It's time to dig deep in our archives again and this time I'm focusing on the most popular article from Terrae Incognitae: Journal of the Society for the History of Discoveries.
|John Smith’s 1612 Map of Virginia|
'The Importance of Native American Maps in the Discovery and Exploration of North America' by Louis De Vorsey emphasizes the importance of, yet lack of attention paid to, the mapping traditions of the Native Americans encountered by European explorers and settlers. It introduces readers to various methods for representing spatial understanding used by North American natives, many of which were vital to European exploration and later mapping of North America.
The article begins with the following introduction:
"The story of Native American maps begins with Christopher Columbus in 1492. Upon his first landfall in the Bahamas, the admiral was impressed by the dugout canoes paddled by the first “Indians” he met. He described them as being “fashioned like a long boat from the trunk of a tree . . . and wonderfully made . . . some being so big that in some came 40 or 50 men, and others smaller, down to some in which but a single man came.” Columbus lost no time in taking captive some of the awe-struck natives to serve as guides. In Columbus’ words, they “made signs to me that there were so many other islands that they could not be counted, and they called by their names more than a hundred [islands].” While there is no mention of Native American maps in his account of his progress through the Bahamas to Cuba and Hispaniola, it is certain that Columbus relied on captured native pilots for his safe passage."
|De Soto.
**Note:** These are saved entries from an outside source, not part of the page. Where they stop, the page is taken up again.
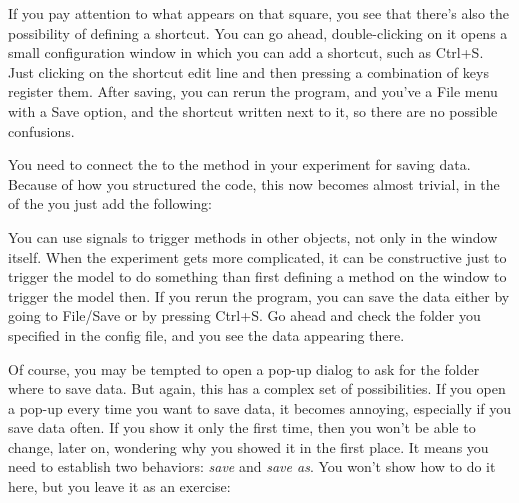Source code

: If you pay attention to what appears on that square, you see that there's also the possibility of defining a shortcut. You can go ahead, double-clicking on it opens a small configuration window in which you can add a shortcut, such as Ctrl+S. Just clicking on the shortcut edit line and then pressing a combination of keys register them. After saving, you can rerun the program, and you've a File menu with a Save option, and the shortcut written next to it, so there are no possible confusions.

You need to connect the  to the method in your experiment for saving data. Because of how you structured the code, this now becomes almost trivial, in the  of the  you just add the following:


You can use signals to trigger methods in other objects, not only in the window itself. When the experiment gets more complicated, it can be constructive just to trigger the model to do something than first defining a method on the window to trigger the model then. If you rerun the program, you can save the data either by going to File/Save or by pressing Ctrl+S. Go ahead and check the folder you specified in the config file, and you see the data appearing there.


Of course, you may be tempted to open a pop-up dialog to ask for the folder where to save data. But again, this has a complex set of possibilities. If you open a pop-up every time you want to save data, it becomes annoying, especially if you save data often. If you show it only the first time, then you won't be able to change, later on, wondering why you showed it in the first place. It means you need to establish two behaviors: \emph{save} and \emph{save as}. You won't show how to do it here, but you leave it as an exercise:

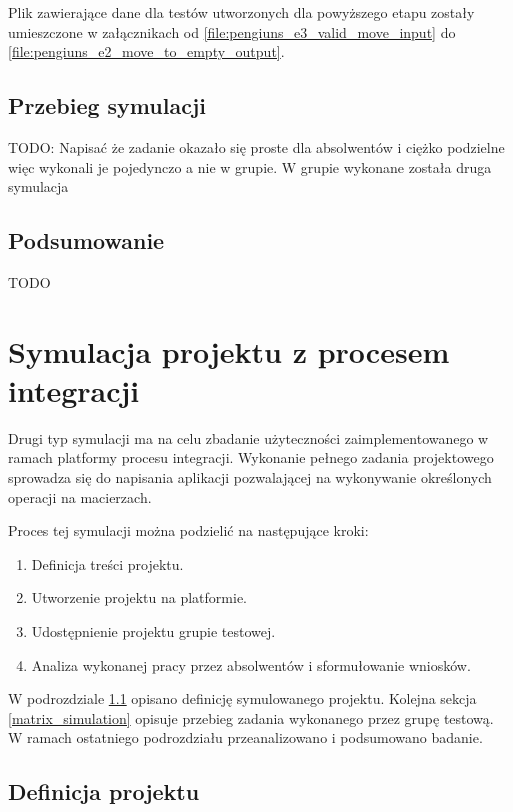 Plik zawierające dane dla testów utworzonych dla powyższego etapu zostały umieszczone w załącznikach od \ref{file:pengiuns_e3_valid_move_input} do \ref{file:pengiuns_e2_move_to_empty_output}.


\subsection{Przebieg symulacji}
\label{penguins_simulation}

TODO: Napisać że zadanie okazało się proste dla absolwentów i ciężko podzielne więc wykonali je pojedynczo a nie w grupie.
W grupie wykonane została druga symulacja


\subsection{Podsumowanie}

TODO


\section{Symulacja projektu z procesem integracji}
\label{research_matrix}

Drugi typ symulacji ma na celu zbadanie użyteczności zaimplementowanego w ramach platformy procesu integracji.
Wykonanie pełnego zadania projektowego sprowadza się do napisania aplikacji pozwalającej na wykonywanie określonych operacji na macierzach.

Proces tej symulacji można podzielić na następujące kroki:
\begin{enumerate}
    \item Definicja treści projektu.
    \item Utworzenie projektu na platformie.
    \item Udostępnienie projektu grupie testowej.
    \item Analiza wykonanej pracy przez absolwentów i sformułowanie wniosków.
\end{enumerate}

W podrozdziale \ref{matrix_project_definition} opisano definicję symulowanego projektu.
Kolejna sekcja \ref{matrix_simulation} opisuje przebieg zadania wykonanego przez grupę testową.
W ramach ostatniego podrozdziału przeanalizowano i podsumowano badanie.


\subsection{Definicja projektu}
\label{matrix_project_definition}

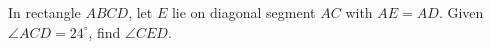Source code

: In rectangle $ABCD$, let $E$ lie on diagonal segment $AC$ with $AE=AD$. Given $\angle ACD=24^\circ$, find $\angle CED$.
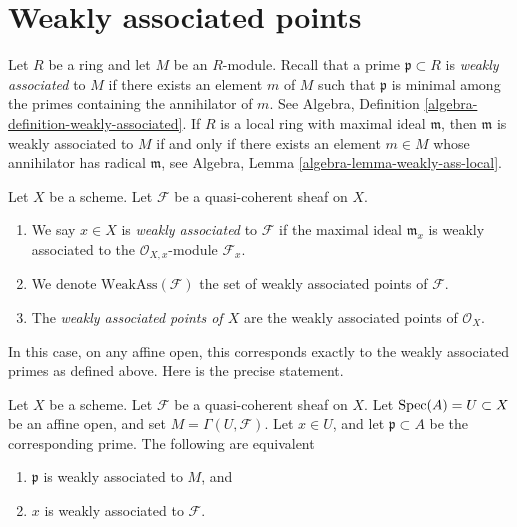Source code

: \section{Weakly associated points}
\label{section-weakly-associated}

\noindent
Let $R$ be a ring and let $M$ be an $R$-module.
Recall that a prime $\mathfrak p \subset R$ is {\it weakly associated}
to $M$ if there exists an element $m$ of $M$ such that $\mathfrak p$ is
minimal among the primes containing the annihilator of $m$. See
Algebra, Definition \ref{algebra-definition-weakly-associated}.
If $R$ is a local ring with maximal ideal $\mathfrak m$, then
$\mathfrak m$ is weakly associated to $M$ if and only if there exists an
element $m \in M$ whose annihilator has radical $\mathfrak m$, see
Algebra, Lemma \ref{algebra-lemma-weakly-ass-local}.

\begin{definition}
\label{definition-weakly-associated}
Let $X$ be a scheme.
Let $\mathcal{F}$ be a quasi-coherent sheaf on $X$.
\begin{enumerate}
\item We say $x \in X$ is {\it weakly associated} to $\mathcal{F}$
if the maximal ideal $\mathfrak m_x$ is weakly associated to the
$\mathcal{O}_{X, x}$-module $\mathcal{F}_x$.
\item We denote $\text{WeakAss}(\mathcal{F})$ the set of weakly associated
points of $\mathcal{F}$.
\item The {\it weakly associated points of $X$} are the weakly associated
points of $\mathcal{O}_X$.
\end{enumerate}
\end{definition}

\noindent
In this case, on any affine open, this corresponds exactly to the
weakly associated primes as defined above. Here is the precise statement.

\begin{lemma}
\label{lemma-weakly-associated-affine-open}
Let $X$ be a scheme. Let $\mathcal{F}$ be a quasi-coherent sheaf on $X$.
Let $\mathop{\mathrm{Spec}}(A) = U \subset X$ be an affine open, and set
$M = \Gamma(U, \mathcal{F})$.
Let $x \in U$, and let $\mathfrak p \subset A$ be the corresponding prime.
The following are equivalent
\begin{enumerate}
\item $\mathfrak p$ is weakly associated to $M$, and
\item $x$ is weakly associated to $\mathcal{F}$.
\end{enumerate}
\end{lemma}

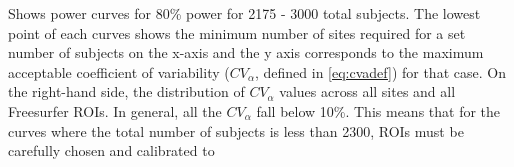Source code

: \label{fig:cv_j} Shows power curves for 80\% power for 2175 - 3000 total subjects. The lowest point of each curves shows the minimum number of sites required for a set number of subjects on the x-axis and the y axis corresponds to the maximum acceptable coefficient of variability ($CV_{\alpha}$, defined in \ref{eq:cvadef}) for that case. On the right-hand side, the distribution of $CV_{\alpha}$ values across all sites and all Freesurfer ROIs. In general, all the $CV_{\alpha}$ fall below 10\%. This means that for the curves where the total number of subjects is less than 2300, ROIs must be carefully chosen and calibrated to 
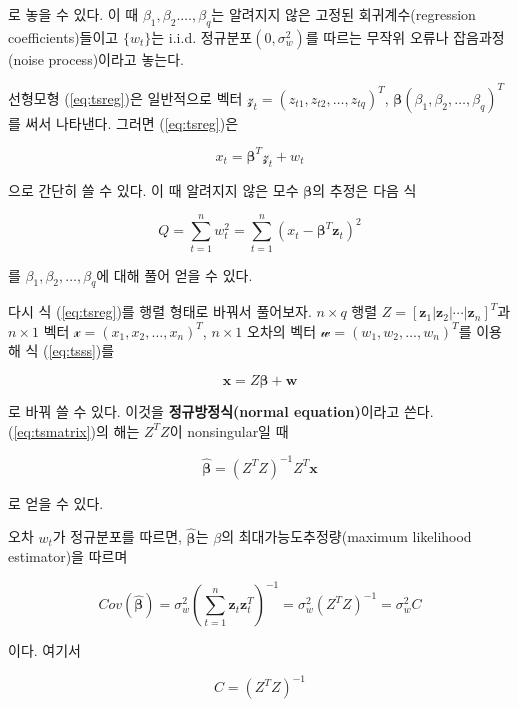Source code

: \documentclass[b5paper,]{scrbook}
\theoremstyle{plain}
\theoremstyle{definition}
\numberwithin{equation}{section}
\begin{document}
로 놓을 수 있다. 이 때 \(\beta_{1},\beta_{2}.\ldots , \beta_{q}\)는
알려지지 않은 고정된 회귀계수(regression coefficients)들이고
\(\{ w_{t}\}\)는 i.i.d. 정규분포\((0,\sigma_{w}^{2})\)를 따르는 무작위
오류나 잡음과정(noise process)이라고 놓는다.

선형모형 (\eqref{eq:tsreg})은 일반적으로 벡터
\(\mathcal{z}_{t}=(z_{t1},z_{t2},\ldots , z_{tq})^{T}\),
\(\boldsymbol{\beta}(\beta_{1},\beta_{2},\ldots ,\beta_{q})^{T}\)를 써서
나타낸다. 그러면 (\eqref{eq:tsreg})은

\begin{equation}\label{eq:tsregvec}
x_{t}=\boldsymbol{\beta}^{T}\mathcal{z}_{t}+w_{t}
\end{equation}

으로 간단히 쓸 수 있다. 이 때 알려지지 않은 모수
\(\boldsymbol{\beta}\)의 추정은 다음 식

\begin{equation}\label{eq:tsss}
Q=\sum_{t=1}^{n}w_{t}^{2}=\sum_{t=1}^{n}(x_{t}-\boldsymbol{\beta}^{T}\mathbf{z}_{t})^{2}
\end{equation}

를 \(\beta_{1},\beta_{2},\ldots ,\beta_{q}\)에 대해 풀어 얻을 수 있다.

다시 식 (\eqref{eq:tsreg})를 행렬 형태로 바꿔서 풀어보자. \(n\times q\)
행렬
\(Z= [\mathbf{z}_{1} | \mathbf{z}_{2} | \cdots | \mathbf{z}_{n} ]^{T}\)과
\(n \times 1\) 벡터 \(\mathcal{x}=(x_{1},x_{2},\ldots , x_{n})^{T}\),
\(n \times 1\) 오차의 벡터
\(\mathcal{w}=(w_{1},w_{2}, \ldots, w_{n})^{T}\)를 이용해 식
(\eqref{eq:tsss})를

\begin{equation}\label{eq:tsmatrix}
\mathbf{x}=Z\boldsymbol{\beta}+\mathbf{w}
\end{equation}

로 바꿔 쓸 수 있다. 이것을 \textbf{정규방정식(normal equation)}이라고
쓴다. (\eqref{eq:tsmatrix})의 해는 \(Z^{T}Z\)이 nonsingular일 때

\[\hat{\boldsymbol{\beta}}=(Z^{T}Z)^{-1}Z^{T}\mathbf{x}\]

로 얻을 수 있다.

오차 \(w_{t}\)가 정규분포를 따르면, \(\hat{\boldsymbol{\beta}}\)는
\(\beta\)의 최대가능도추정량(maximum likelihood estimator)을 따르며

\[Cov(\hat{\boldsymbol{\beta}})=\sigma_{w}^{2}(\sum_{t=1}^{n}\mathbf{z}_{t}\mathbf{z}_{t}^{T})^{-1}=\sigma_{w}^{2}(Z^{T}Z)^{-1}=\sigma_{w}^{2}C\]

이다. 여기서

\[C=(Z^{T}Z)^{-1}\]
\end{document}
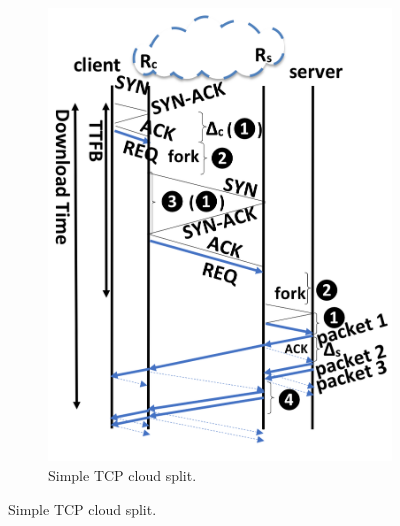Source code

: \begin{figure}[!t]
\begin{subfigure}{0.65\columnwidth}
  \includegraphics[width=\columnwidth,clip]{figures/split.png}
    \caption{Simple TCP cloud split.} \label{fig:baseline}
\end{subfigure}

\end{figure}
Mapa del Golfo y costa de la Nueva España, c. 1544|
"It was an amazing fact of synchronicity that both the southwest and the southeast of North America were first explored by Europeans at the same historical moment. That moment came in 1539–1540, when Hernando de Soto and Francisco Vasquez de Coronado led large, well-equipped companies into land now embraced by the United States. Both expeditions were dependent on Indian guides and informants, some of whom were capable and, as we will see, challenging cartographers."
The article concludes by quoting Dr Patricia Galloway:
"Indian maps and geographic information were so important a factor in the European development of knowledge of the American continent that it is impossible to gain an adequate idea of the process without taking them into account."